**PROBLEM REQUIREMENTS:** When a line in the data below includes "konusunda", pick it out and copy it.

(Stored entries)

───

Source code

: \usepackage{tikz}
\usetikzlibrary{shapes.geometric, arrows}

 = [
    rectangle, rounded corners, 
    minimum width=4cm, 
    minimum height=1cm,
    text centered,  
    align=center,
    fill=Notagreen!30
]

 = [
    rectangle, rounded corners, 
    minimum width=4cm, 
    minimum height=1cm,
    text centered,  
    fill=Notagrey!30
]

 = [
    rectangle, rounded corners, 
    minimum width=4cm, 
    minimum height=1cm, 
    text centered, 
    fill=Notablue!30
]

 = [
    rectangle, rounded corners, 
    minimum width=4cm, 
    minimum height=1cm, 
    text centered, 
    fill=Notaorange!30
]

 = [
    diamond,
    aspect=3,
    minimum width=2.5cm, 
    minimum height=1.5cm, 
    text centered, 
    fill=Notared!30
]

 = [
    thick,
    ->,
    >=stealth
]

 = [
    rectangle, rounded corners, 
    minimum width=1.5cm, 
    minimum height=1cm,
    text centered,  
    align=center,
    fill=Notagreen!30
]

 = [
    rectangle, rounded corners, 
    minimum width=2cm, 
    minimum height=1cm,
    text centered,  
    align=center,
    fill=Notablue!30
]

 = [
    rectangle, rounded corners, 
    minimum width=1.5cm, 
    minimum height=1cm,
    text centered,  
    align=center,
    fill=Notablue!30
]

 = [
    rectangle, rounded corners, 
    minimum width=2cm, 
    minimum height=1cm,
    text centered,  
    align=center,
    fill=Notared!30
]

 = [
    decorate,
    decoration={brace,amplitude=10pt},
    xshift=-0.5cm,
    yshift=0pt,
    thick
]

───

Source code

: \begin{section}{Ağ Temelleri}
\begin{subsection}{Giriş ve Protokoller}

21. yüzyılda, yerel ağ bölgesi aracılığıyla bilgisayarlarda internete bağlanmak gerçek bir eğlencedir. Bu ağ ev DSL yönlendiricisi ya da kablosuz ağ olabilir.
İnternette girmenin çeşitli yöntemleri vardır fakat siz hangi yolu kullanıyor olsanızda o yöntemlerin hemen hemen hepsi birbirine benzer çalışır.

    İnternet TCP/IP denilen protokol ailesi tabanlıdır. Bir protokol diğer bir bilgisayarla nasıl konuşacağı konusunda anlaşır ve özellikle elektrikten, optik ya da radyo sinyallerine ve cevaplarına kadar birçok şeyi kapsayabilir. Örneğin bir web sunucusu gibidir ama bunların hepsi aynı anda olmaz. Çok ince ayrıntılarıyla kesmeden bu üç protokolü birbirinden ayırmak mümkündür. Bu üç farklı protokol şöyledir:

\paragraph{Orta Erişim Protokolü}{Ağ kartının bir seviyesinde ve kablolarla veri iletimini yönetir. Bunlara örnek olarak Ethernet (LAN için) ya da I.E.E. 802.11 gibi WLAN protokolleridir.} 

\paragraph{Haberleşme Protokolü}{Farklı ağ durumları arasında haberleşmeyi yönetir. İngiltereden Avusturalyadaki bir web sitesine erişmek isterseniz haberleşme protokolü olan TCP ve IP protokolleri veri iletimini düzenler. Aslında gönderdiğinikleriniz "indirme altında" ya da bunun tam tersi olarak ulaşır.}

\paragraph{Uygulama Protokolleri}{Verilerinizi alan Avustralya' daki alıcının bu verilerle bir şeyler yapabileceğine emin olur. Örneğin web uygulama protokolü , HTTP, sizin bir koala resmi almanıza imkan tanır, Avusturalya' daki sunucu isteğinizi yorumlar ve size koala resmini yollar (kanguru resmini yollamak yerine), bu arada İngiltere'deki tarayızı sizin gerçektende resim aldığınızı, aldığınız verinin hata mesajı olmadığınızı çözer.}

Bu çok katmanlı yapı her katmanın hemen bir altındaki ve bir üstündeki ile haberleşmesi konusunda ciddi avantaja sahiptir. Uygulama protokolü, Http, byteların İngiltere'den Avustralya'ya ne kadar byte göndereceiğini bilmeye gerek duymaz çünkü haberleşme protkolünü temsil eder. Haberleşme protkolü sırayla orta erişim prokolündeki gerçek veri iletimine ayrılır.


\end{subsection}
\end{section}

───

**EXERCISE RESULT:**
    İnternet TCP/IP denilen protokol ailesi tabanlıdır. Bir protokol diğer bir bilgisayarla nasıl konuşacağı konusunda anlaşır ve özellikle elektrikten, optik ya da radyo sinyallerine ve cevaplarına kadar birçok şeyi kapsayabilir. Örneğin bir web sunucusu gibidir ama bunların hepsi aynı anda olmaz. Çok ince ayrıntılarıyla kesmeden bu üç protokolü birbirinden ayırmak mümkündür. Bu üç farklı protokol şöyledir:
Bu çok katmanlı yapı her katmanın hemen bir altındaki ve bir üstündeki ile haberleşmesi konusunda ciddi avantaja sahiptir. Uygulama protokolü, Http, byteların İngiltere'den Avustralya'ya ne kadar byte göndereceiğini bilmeye gerek duymaz çünkü haberleşme protkolünü temsil eder. Haberleşme protkolü sırayla orta erişim prokolündeki gerçek veri iletimine ayrılır.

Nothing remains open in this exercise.